Fenelon Place Elevator For just $3, you'll get a round-trip ride on wooden cable cars to a panoramic view of three states, the Mississippi River and Dubuque’s historical business district. Billed as the world’s shortest, steepest scenic railway, the elevator rises and descends 189 feet along its 300-foot journey. The railway dates to the 1880s. Open April through November.
Dubuque Museum of Art Founded in 1874, this museum is Iowa’s oldest cultural institution. The 2,200-plus-item permanent collection focuses on American regional artists, with pieces by Grant Wood and a complete grouping of The North American Indian photogravures by Edward Curtis. Adult admission: $6.
Dubuque Arboretum and Botanical Gardens The largest all-volunteer arboretum in the country deserves a visit, not just because it's free, but because its displays include roses, herbs, veggies and one of the largest public hosta gardens in the United States. The English Garden wows with formal plantings, and the Japanese Garden is a Zen-like spot to commune with nature. More than 300 volunteers keep this flora lush and healthy with lots of TLC. Bring a lawn chair on summer Sunday nights for free concerts.
Stone Cliff Winery One of Iowa’s first wineries, Stone Cliff repurposes part of the Star Brewery Complex as a tasting room-wine bar with fabulous river views. Riesling and Moscato are the sips of choice. Domestic and craft beers on tap cater to customers who prefer suds to grapes.
Eagle Point Park Above Lock and Dam #11, 164 acres provide picnic spots and Mississippi views.
Art on the River Each summer, the City of Dubuque selects 10 new pieces of public art to temporarily display along the Riverwalk that winds along the Port of Dubuque. The river makes for a beautiful backdrop.
St. Luke’s Tiffany Windows Established in 1833, the oldest church in Iowa contains a breathtaking collection of Tiffany stained-glass windows; the Good Shepherd and the Good Samaritan pieces are especially eye-catching, with exquisite detail and vibrant shades of blue and purple. The Farand and Votey pipe organ is worth a look, too; it dates to 1897 and is composed of 1,000 pipes. Check the website for tour times.

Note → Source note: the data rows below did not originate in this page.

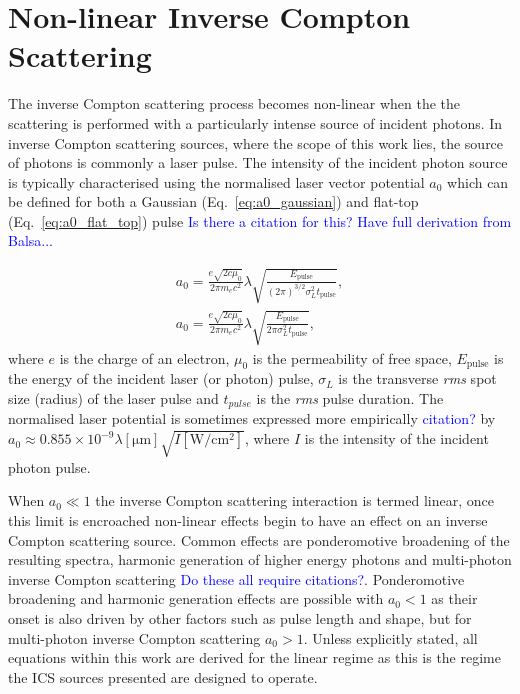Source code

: \documentclass[../main.tex]{subfiles}
\begin{document}
\section{Non-linear Inverse Compton Scattering}

The inverse Compton scattering process becomes non-linear when the the scattering is performed with a particularly intense source of incident photons. In inverse Compton scattering sources, where the scope of this work lies, the source of photons is commonly a laser pulse. The intensity of the incident photon source is typically characterised using the normalised laser vector potential $a_{0}$ which can be defined for both a Gaussian (Eq.~\ref{eq:a0_gaussian}) and flat-top (Eq.~\ref{eq:a0_flat_top}) pulse \textcolor{blue}{Is there a citation for this? Have full derivation from Balsa...}

\begin{gather}
a_{0} = \frac{e\sqrt{2c\mu_{0}}}{2\pi m_{e}c^{2}}\lambda\sqrt{\frac{E_{\mathrm{pulse}}}{\left(2\pi\right)^{3/2}\sigma_{L}^{2}t_{\mathrm{pulse}}}},
\label{eq:a0_gaussian} \\
a_{0} = \frac{e\sqrt{2c\mu_{0}}}{2\pi m_{e}c^{2}}\lambda\sqrt{\frac{E_{\mathrm{pulse}}}{2\pi\sigma_{L}^{2}t_{\mathrm{pulse}}}},
\label{eq:a0_flat_top}
\end{gather}
where $e$ is the charge of an electron, $\mu_{0}$ is the permeability of free space, $E_{\mathrm{pulse}}$ is the energy of the incident laser (or photon) pulse, $\sigma_{L}$ is the transverse \textit{rms} spot size (radius) of the laser pulse and $t_{pulse}$ is the \textit{rms} pulse duration. The normalised laser potential is sometimes expressed more empirically \textcolor{blue}{citation?} by $a_{0} \approx 0.855\times 10^{-9} \lambda\left[\mathrm{\mu m}\right]\sqrt{I\left[\mathrm{W/cm^{2}}\right]}$, where $I$ is the intensity of the incident photon pulse.

When $a_{0} \ll 1$ the inverse Compton scattering interaction is termed linear, once this limit is encroached non-linear effects begin to have an effect on an inverse Compton scattering source. Common effects are ponderomotive broadening of the resulting spectra, harmonic generation of higher energy photons and multi-photon inverse Compton scattering \textcolor{blue}{Do these all require citations?}. Ponderomotive broadening and harmonic generation effects are possible with $a_{0}<1$ as their onset is also driven by other factors such as pulse length and shape, but for multi-photon inverse Compton scattering $a_{0}>1$. Unless explicitly stated, all equations within this work are derived for the linear regime as this is the regime the ICS sources presented are designed to operate.
\end{document}
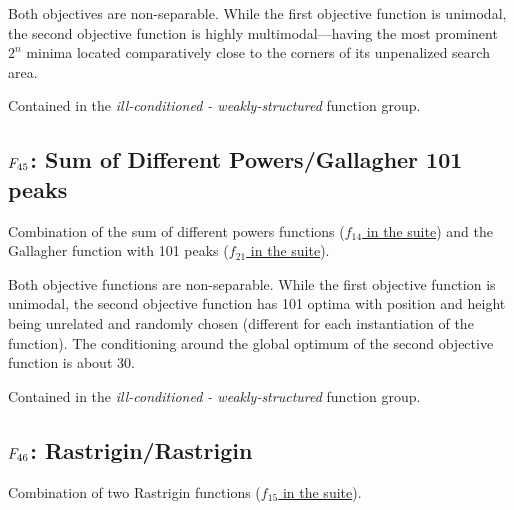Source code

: Both objectives are non-separable.
While the first objective function is unimodal,
the second objective function is highly multimodal---having the most
prominent \(2^n\) minima located comparatively close to the corners
of its unpenalized search area.

Contained in the \emph{ill-conditioned - weakly-structured} function group.



\subsection[\texorpdfstring{\protect\(F_{45}\protect\): Sum of Different Powers/Gallagher 101 peaks}{F45: Sum of Different Powers/Gallagher 101 peaks}]{\texorpdfstring{\protect\(F_{45}\protect\): Sum of Different Powers/Gallagher 101 peaks}{}}
\label{index:sum-of-different-powers-gallagher-101-peaks}\label{index:f45}
Combination of the sum of different powers functions
(\href{https://coco.gforge.inria.fr/downloads/download16.00/bbobdocfunctions.pdf\#page=70}{\(f_{14}\) in the \bbob suite}) and the Gallagher function with
101 peaks (\href{https://coco.gforge.inria.fr/downloads/download16.00/bbobdocfunctions.pdf\#page=105}{\(f_{21}\) in the \bbob suite}).

Both objective functions are non-separable.
While the first objective function is unimodal, the second objective function
has 101 optima with position and height being unrelated and randomly
chosen (different for each instantiation of the function). The
conditioning around the global optimum of the second objective function
is about 30.

Contained in the \emph{ill-conditioned - weakly-structured} function group.



\subsection[\texorpdfstring{\protect\(F_{46}\protect\): Rastrigin/Rastrigin}{F46: Rastrigin/Rastrigin}]{\texorpdfstring{\protect\(F_{46}\protect\): Rastrigin/Rastrigin}{}}
\label{index:rastrigin-rastrigin}\label{index:f46}
Combination of two Rastrigin functions
(\href{https://coco.gforge.inria.fr/downloads/download16.00/bbobdocfunctions.pdf\#page=75}{\(f_{15}\) in the \bbob suite}).

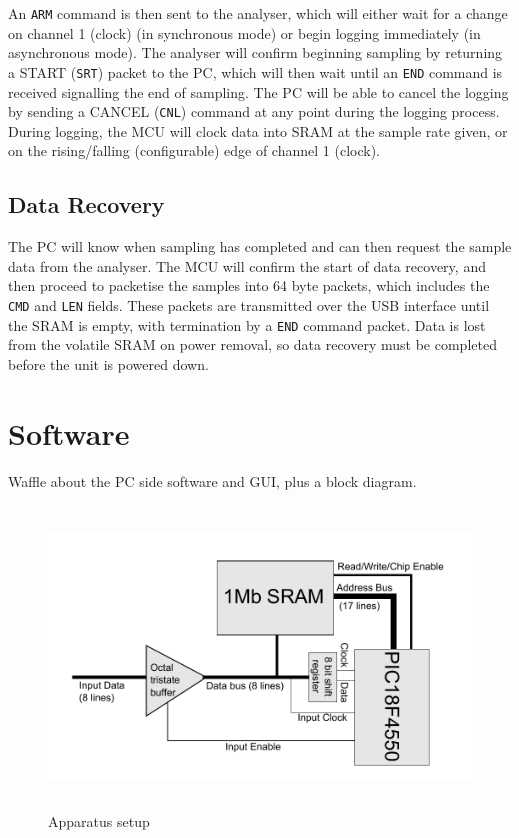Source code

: \documentclass[11pt]{article}
\begin{document}
    An \texttt{ARM} command is then sent to the analyser, which will either wait
    for a change on channel 1 (clock) (in synchronous mode) or begin logging
    immediately (in asynchronous mode). The analyser will confirm beginning
    sampling by returning a START (\texttt{SRT}) packet to the PC, which 
    will then
    wait until an \texttt{END} command is received signalling the end of
    sampling. The PC will be able to cancel the logging by sending a CANCEL
    (\texttt{CNL}) command at any point during the logging process. During
    logging, the MCU will clock data into SRAM at the sample rate given, or on
    the rising/falling (configurable) edge of channel 1 (clock).

\subsection{Data Recovery}
    The PC will know when sampling has completed and can then request the sample
    data from the analyser. The MCU will confirm the start of data recovery, and
    then proceed to packetise the samples into 64 byte packets, which includes
    the \texttt{CMD} and \texttt{LEN} fields. These packets are transmitted over
    the USB interface until the SRAM is empty, with termination by a
    \texttt{END} command packet. Data is lost from the volatile SRAM on power
    removal, so data recovery must be completed before the unit is powered down.

\section{Software}
    Waffle about the PC side software and GUI, plus a block diagram.
    
    \begin{figure}
    \centering
    \includegraphics[height=8cm]{block_diagram.pdf}
    \caption{Apparatus setup}
    \label{fig:app}
    \end{figure}
	
\end{document}
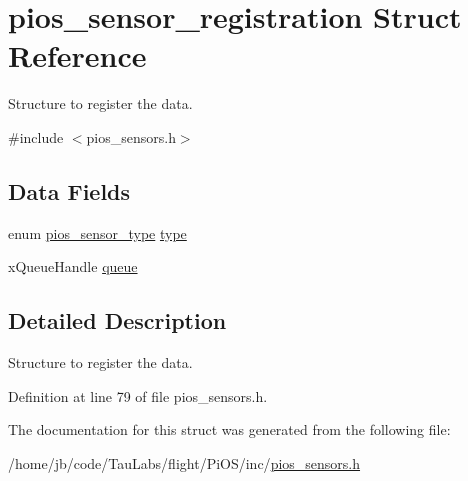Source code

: \hypertarget{structpios__sensor__registration}{\section{pios\-\_\-sensor\-\_\-registration \-Struct \-Reference}
\label{structpios__sensor__registration}
}


\-Structure to register the data.  




{\ttfamily \#include $<$pios\-\_\-sensors.\-h$>$}

\subsection*{\-Data \-Fields}
\begin{DoxyCompactItemize}
\item 
enum \hyperlink{group___p_i_o_s___s_e_n_s_o_r_s_gadad1b67d985a6c9c150a70d23aac96a0}{pios\-\_\-sensor\-\_\-type} \hyperlink{group___p_i_o_s___s_e_n_s_o_r_s_gaf66f51be389998d910c8e9d3fc826a75}{type}
\item 
x\-Queue\-Handle \hyperlink{group___p_i_o_s___s_e_n_s_o_r_s_gaeea1102e8510b8a5f3bb0cf298e7ebea}{queue}
\end{DoxyCompactItemize}


\subsection{\-Detailed \-Description}
\-Structure to register the data. 

\-Definition at line 79 of file pios\-\_\-sensors.\-h.



\-The documentation for this struct was generated from the following file\-:\begin{DoxyCompactItemize}
\item 
/home/jb/code/\-Tau\-Labs/flight/\-Pi\-O\-S/inc/\hyperlink{pios__sensors_8h}{pios\-\_\-sensors.\-h}\end{DoxyCompactItemize}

Mines of Spain Recreation Area A 1,387-acre National Historic Landmark encompases limestone bluffs, stands of old timber and Catfish Creek along 21 miles of hiking trails. Free.
The Hancock House This turreted Victorian bed-and-breakfast makes a charming and reasonably priced spot to spend the night. Each of the nine bedrooms—like the Dollroom, the Library and the Train Room—has themed decor and a private bathroom (some with claw-foot tubs and old-fashioned pull-chain toilets).